Erben sind die Personen, auf die das Vermögen des Erblassers im Moment des Erbfalles, d.h. im Zeitpunkt des Todes, übergeht.

Erbe kann werden, wen der Erblasser in einer besonderen Willenserklärung, der sogenannten Verfügung von Todes wegen (Testament, Erbvertrag), dazu bestimmt hat. In dem Fall wird von einer gewillkürten Erbfolge gesprochen. Hat der Erblasser keine Verfügung von Todes wegen errichtet, bestimmt sich die Erbfolge nach dem Gesetz, sog. gesetzliche Erbfolge. Bestimmt die Verfügung von Todes wegen nur teilweise die Erbfolge, kommt die gesetzliche Erbfolge neben der gewillkürten zur Anwendung.(Fußnote)

2.2 Erbfähigkeit

Ein Mensch ist erbfähig, wenn er rechtsfähig ist, § 1923 Abs.1 BGB. Rechtsfähig sind grundsätzlich alle natürlichen und juristischen Personen, die Träger von Rechten und Pflichten sein können. Da Tiere keine Träger von Rechten und Pflichten sein können, können sie nicht erben.(Fußnote) Eine GmbH ist rechtsfähig, vgl. § 13 Abs.1 GmbHG und kann damit als juristische Person Erbe sein. Die Rechtsfähigkeit beginnt gem. § 1 BGB mit Vollendung der Geburt und endet mit dem Hirntod. Nach § 1923 Abs.2 BGB gilt der bereits erzeugte, aber noch nicht geborene Mensch als vor dem Erbfall geboren, sofern das Kind einmal die Rechtsfähigkeit erlangt - also später geboren wird.(Fußnote)

2.3 Erbfall

Der Erbfall tritt mit dem Tod des Erblassers ein. In diesem Zeitpunkt geht das gesamte Vermögen des Erblassers auf den Erben über, § 1922 Abs.1 BGB. Für diesen Übergang ist kein Handeln des Erben notwendig, vielmehr findet ein sogenannter automatischer Vonselbsterwerb statt. Der Erwerb findet unabhängig davon statt, ob der Erbe von dem Erbfall Kenntnis hat, § 1942 Abs.1 BGB. Handeln muss der Erbe nur, wenn er die Erbschaft ausschlagen möchte.
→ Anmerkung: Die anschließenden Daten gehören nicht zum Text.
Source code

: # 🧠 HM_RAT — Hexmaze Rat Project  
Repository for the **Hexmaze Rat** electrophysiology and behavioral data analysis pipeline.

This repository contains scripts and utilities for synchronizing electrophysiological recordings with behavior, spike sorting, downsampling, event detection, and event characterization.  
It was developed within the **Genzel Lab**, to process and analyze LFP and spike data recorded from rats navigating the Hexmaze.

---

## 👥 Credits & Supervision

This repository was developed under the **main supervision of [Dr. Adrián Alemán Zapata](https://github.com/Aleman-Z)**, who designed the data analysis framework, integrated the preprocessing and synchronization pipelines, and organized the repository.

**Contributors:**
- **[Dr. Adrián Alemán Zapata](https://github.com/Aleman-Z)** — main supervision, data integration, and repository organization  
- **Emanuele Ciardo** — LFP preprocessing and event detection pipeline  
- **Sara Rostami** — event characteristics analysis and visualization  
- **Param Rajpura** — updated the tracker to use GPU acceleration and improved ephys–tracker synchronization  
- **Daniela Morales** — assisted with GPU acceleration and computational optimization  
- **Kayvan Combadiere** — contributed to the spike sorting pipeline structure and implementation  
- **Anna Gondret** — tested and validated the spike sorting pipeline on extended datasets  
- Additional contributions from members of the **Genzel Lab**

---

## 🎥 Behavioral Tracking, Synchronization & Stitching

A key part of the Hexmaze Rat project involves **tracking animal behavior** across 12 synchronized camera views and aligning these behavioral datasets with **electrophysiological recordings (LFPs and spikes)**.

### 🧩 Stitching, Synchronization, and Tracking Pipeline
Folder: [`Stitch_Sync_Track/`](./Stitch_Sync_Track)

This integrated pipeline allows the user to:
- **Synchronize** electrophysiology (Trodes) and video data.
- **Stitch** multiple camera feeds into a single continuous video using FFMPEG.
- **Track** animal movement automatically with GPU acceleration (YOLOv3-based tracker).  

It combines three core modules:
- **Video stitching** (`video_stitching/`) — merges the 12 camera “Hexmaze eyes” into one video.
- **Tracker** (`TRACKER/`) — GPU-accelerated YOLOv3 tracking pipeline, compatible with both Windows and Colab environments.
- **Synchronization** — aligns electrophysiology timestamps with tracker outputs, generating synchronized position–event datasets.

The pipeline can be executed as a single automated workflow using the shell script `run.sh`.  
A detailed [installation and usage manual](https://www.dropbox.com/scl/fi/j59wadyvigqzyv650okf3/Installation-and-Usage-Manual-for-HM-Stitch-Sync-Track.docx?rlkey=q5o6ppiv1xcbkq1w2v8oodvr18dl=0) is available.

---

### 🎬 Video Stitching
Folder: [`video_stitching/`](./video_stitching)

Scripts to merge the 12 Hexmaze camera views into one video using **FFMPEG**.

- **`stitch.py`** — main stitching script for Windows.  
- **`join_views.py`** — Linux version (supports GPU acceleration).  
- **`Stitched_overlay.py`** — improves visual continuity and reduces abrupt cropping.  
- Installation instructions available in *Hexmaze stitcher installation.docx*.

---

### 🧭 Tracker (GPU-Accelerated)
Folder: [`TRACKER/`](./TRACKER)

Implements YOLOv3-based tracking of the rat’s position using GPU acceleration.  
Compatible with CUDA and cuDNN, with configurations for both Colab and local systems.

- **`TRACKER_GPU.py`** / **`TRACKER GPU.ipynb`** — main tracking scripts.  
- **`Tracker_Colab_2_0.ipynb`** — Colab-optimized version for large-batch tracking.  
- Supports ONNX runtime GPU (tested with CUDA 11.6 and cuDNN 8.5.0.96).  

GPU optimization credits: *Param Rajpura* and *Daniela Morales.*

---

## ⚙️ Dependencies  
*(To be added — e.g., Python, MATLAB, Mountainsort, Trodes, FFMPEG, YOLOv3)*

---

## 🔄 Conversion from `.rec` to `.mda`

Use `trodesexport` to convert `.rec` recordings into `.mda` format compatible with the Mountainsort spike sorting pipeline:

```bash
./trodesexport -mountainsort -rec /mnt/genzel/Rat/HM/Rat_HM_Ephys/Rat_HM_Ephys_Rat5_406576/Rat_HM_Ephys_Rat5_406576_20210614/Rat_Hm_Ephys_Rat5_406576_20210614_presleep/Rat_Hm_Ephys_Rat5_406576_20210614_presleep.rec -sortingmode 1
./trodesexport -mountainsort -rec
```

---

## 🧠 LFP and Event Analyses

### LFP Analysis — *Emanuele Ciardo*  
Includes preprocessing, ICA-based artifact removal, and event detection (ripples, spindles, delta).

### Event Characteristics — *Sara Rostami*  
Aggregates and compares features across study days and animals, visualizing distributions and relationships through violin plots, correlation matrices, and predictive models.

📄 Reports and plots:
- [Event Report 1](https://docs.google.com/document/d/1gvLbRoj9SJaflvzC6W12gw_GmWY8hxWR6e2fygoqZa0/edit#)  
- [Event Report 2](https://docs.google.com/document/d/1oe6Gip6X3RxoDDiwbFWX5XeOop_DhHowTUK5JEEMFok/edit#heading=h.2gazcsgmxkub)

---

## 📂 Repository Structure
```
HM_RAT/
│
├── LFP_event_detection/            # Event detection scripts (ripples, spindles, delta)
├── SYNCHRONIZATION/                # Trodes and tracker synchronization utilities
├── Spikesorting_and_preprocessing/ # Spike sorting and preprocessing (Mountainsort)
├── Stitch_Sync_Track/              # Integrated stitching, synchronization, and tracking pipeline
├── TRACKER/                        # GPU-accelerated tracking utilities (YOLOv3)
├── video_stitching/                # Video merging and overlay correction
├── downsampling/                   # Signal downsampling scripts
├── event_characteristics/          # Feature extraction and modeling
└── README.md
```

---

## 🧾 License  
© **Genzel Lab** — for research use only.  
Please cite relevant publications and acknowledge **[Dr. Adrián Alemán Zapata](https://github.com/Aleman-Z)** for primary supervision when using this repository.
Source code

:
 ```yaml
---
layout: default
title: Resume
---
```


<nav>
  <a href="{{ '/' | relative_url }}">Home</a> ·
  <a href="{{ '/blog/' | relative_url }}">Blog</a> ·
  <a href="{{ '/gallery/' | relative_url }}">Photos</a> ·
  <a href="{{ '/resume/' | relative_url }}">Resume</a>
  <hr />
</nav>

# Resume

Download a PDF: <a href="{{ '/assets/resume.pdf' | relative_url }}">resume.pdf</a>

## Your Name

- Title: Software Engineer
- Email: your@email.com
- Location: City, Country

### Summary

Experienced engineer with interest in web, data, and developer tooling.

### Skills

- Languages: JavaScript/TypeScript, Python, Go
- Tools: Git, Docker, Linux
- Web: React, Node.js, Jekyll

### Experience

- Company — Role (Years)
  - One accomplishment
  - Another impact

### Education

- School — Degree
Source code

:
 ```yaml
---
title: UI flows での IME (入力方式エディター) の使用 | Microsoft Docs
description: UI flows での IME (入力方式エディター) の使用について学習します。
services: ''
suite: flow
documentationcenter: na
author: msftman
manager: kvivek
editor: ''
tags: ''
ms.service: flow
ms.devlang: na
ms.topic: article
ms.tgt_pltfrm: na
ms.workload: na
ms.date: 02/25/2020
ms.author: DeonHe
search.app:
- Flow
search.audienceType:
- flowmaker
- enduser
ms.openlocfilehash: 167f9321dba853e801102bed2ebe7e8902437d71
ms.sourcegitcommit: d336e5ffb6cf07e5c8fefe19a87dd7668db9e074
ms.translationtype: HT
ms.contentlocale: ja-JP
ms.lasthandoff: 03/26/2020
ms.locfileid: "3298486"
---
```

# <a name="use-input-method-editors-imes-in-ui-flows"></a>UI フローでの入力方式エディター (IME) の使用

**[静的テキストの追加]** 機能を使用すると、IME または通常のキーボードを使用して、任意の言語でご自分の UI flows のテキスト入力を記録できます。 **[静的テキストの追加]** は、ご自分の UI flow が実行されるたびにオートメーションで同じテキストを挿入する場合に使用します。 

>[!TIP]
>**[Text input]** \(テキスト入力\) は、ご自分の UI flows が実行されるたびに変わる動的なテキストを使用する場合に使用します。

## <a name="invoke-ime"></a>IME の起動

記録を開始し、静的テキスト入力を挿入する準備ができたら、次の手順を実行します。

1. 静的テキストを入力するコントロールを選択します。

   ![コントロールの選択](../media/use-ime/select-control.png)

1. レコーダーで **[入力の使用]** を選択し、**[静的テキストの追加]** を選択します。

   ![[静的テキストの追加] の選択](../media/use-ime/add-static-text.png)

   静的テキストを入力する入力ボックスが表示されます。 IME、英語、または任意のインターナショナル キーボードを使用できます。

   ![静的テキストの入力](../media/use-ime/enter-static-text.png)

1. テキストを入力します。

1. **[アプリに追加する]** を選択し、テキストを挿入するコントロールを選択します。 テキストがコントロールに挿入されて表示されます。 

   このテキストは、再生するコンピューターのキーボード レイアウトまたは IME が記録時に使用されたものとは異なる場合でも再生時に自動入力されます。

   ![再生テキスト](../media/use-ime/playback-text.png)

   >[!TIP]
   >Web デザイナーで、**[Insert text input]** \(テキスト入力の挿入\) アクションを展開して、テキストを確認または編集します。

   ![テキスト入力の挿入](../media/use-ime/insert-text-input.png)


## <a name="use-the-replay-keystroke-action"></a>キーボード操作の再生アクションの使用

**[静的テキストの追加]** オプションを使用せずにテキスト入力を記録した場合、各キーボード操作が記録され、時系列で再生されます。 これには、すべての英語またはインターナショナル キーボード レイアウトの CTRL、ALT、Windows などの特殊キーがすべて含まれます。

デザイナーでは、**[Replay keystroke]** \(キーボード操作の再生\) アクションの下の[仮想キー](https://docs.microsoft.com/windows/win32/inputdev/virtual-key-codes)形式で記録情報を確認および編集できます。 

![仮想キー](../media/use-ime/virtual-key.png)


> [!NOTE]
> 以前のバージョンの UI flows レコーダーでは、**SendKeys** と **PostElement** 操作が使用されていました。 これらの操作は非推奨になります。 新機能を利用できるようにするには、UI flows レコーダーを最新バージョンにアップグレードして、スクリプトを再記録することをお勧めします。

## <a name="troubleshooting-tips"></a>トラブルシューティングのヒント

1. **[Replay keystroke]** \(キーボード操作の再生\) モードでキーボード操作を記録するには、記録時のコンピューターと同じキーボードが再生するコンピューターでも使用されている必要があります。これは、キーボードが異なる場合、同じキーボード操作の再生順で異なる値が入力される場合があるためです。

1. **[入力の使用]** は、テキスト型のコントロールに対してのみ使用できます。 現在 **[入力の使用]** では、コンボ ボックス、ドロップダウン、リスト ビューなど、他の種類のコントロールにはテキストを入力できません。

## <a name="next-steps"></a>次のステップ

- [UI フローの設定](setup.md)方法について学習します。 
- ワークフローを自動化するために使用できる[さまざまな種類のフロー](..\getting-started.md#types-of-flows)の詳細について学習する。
Es besteht keine Verpflichtung des Staates, die Erben über ihre Erbenstellung zu informieren.

Beispiel
Erblasser E hinterlässt nur seinen Sohn S, mit dem er schon seit längerem keinen Kontakt hat. Ein Testament hat E nicht erstellt. E schuldet dem Unternehmen U noch 5.000 € aus einem Vertrag den er vor seinem Todesfall geschlossen hat. 10 Wochen nach dem Todesfall, tritt das U an S mit einer Zahlungsaufforderung heran. S hatte keine Kenntnis von dem Todesfall und hat deshalb das Erbe nicht ausgeschlagen.

  • S ist Erbe von E geworden, da er das Erbe bisher nicht ausgeschlagen hat. Dass S keine Kenntnis von seiner Erbenstellung kraft gesetzlicher Erbfolge hat, spielt keine Rolle. S kann das Erbe innerhalb von sechs Wochen nach Kenntniserlangung von dem Erbfall noch ausschlagen; da S erst mit dem Schreiben von U Kenntnis von dem Todesfall erlangt hat, ist die Frist noch nicht abgelaufen.

2.4 Erbschaftsumfang

Mit dem Erbfall geht das gesamte Vermögen

  • Mobilien
  • Immobilien
  • Forderungen
  • Verbindlichkeiten
  • Rechte
  • Pflichten

des Erblassers auf die Erben über. Zu dem Vermögen zählen sowohl die Aktiva als auch die Passiva, §§ 1922 Abs.1, 1967 Abs.1 BGB. Damit sind nicht nur geldwerte Güter gemeint, vielmehr können auch nicht vermögenswerte Rechte vererbt werden.(Fußnote) Schuldrechtliche Ansprüche und Verpflichtungen gehen ebenso auf die Erben über, wie Immaterialgüterrechte und gewerbliche Schutzrechte.(Fußnote)

Beispiel
Erblasser E hat einen Gegenstand erfunden, den er sich patentieren lässt. Er hinterlässt bei seinem Tod nur seinen Sohn S.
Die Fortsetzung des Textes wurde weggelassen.